The algorithm defines the agent’s path by repeating this process of vector casting and scoring from each position which the agent moves to. The speed at which the agent travels during the simulation is defined by the user. This is then divided by the number of iterations that the system goes through per second to determine the appropriate distance to move the agent at each iteration.

In order to prevent the system from calculating only one possible solution for each starting point to target pair, the weight coefficients of both distance and direction factors are multiplied by a random value within a specified range. Each agent receives a specific set of weight coefficients which they will use to score at each iteration along their path. This helps to simulate the variations in behavior between individuals when navigating space.

In addition to this basic movement algorithm, agents are also repelled from objects that are less than a user specified distance from them. This helps to prevent the agent from occupying only the shortest path between the starting location and the target. For example, an agent who is rounding a corner to reach a target may see the greatest distance and angle at the edge of the obstacle corner. This would then result in a consistently high score along that vector.

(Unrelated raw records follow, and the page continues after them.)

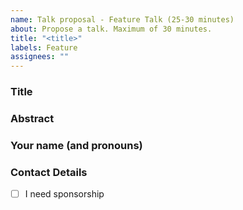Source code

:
 ```yaml
---
name: Talk proposal - Feature Talk (25-30 minutes)
about: Propose a talk. Maximum of 30 minutes.
title: "<title>"
labels: Feature
assignees: ""
---
```


### Title

### Abstract

<!-- A short description of what the talk will be about. -->

### Your name (and pronouns)

### Contact Details

<!-- We'll mostly use this issue for communication. But it might help to leave your Twitter, Github or e-mail. Let us know if we should a link to your Twitter account or website on our page. -->

<!-- If you need sponsorship, please check the element below: -->

- [ ] I need sponsorship
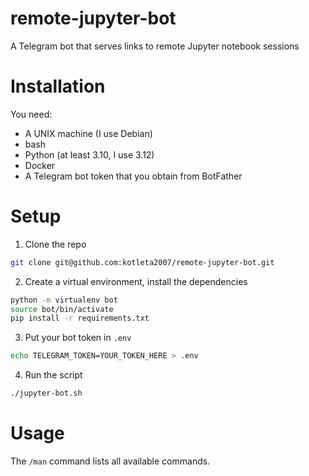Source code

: # remote-jupyter-bot
A Telegram bot that serves links to remote Jupyter notebook sessions

# Installation

You need:
* A UNIX machine (I use Debian)
* bash
* Python (at least 3.10, I use 3.12)
* Docker
* A Telegram bot token that you obtain from BotFather

# Setup

1. Clone the repo
```bash
git clone git@github.com:kotleta2007/remote-jupyter-bot.git
```
2. Create a virtual environment, install the dependencies
```bash
python -m virtualenv bot
source bot/bin/activate
pip install -r requirements.txt
```
3. Put your bot token in `.env`
```bash
echo TELEGRAM_TOKEN=YOUR_TOKEN_HERE > .env
```
4. Run the script
```bash
./jupyter-bot.sh
```

# Usage

The `/man` command lists all available commands.
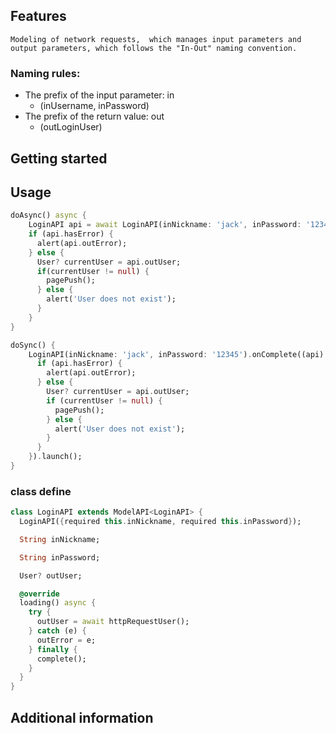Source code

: ## Features
`Modeling of network requests,  which manages input parameters and output parameters, which follows the "In-Out" naming convention.`

### Naming rules:
- The prefix of the input parameter: in
    - (inUsername, inPassword)
- The prefix of the return value: out
    - (outLoginUser)

## Getting started


## Usage
```dart
doAsync() async {
    LoginAPI api = await LoginAPI(inNickname: 'jack', inPassword: '12345',).launch();
    if (api.hasError) {
      alert(api.outError);
    } else {
      User? currentUser = api.outUser;
      if(currentUser != null) {
        pagePush();
      } else {
        alert('User does not exist');
      }
    }
}
```

```dart
doSync() {
    LoginAPI(inNickname: 'jack', inPassword: '12345').onComplete((api) {
      if (api.hasError) {
        alert(api.outError);
      } else {
        User? currentUser = api.outUser;
        if (currentUser != null) {
          pagePush();
        } else {
          alert('User does not exist');
        }
      }
    }).launch();
}
```
### class define
```dart
class LoginAPI extends ModelAPI<LoginAPI> {
  LoginAPI({required this.inNickname, required this.inPassword});

  String inNickname;

  String inPassword;

  User? outUser;

  @override
  loading() async {
    try {
      outUser = await httpRequestUser();
    } catch (e) {
      outError = e;
    } finally {
      complete();
    }
  }
}
```

## Additional information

In order to prevent all agents from turning at the sharp corner of the object, the agent will be repelled from the geometry by a value proportional to the distance between their location and the geometry. All wall geometry within the model incorporates this logic in order to avoid collision.

Following this logic, the agent begins at a location provided by its location-target pair and steps iteratively toward its target while navigating the space of the model. These algorithms are written in Python within a Dynamo component. This allows for the recursive execution of the stepping function for each agent. This process repeats until the user-defined number of iterations has been reached.

The tool generates a visual output for the user by drawing a spline between all locations the agent stepped through on their path. This process is repeated for each agent in the simulation. The tool also outputs a two dimensional list of all point locations for each agent. This allows the user to easily incorporate this movement data into their script.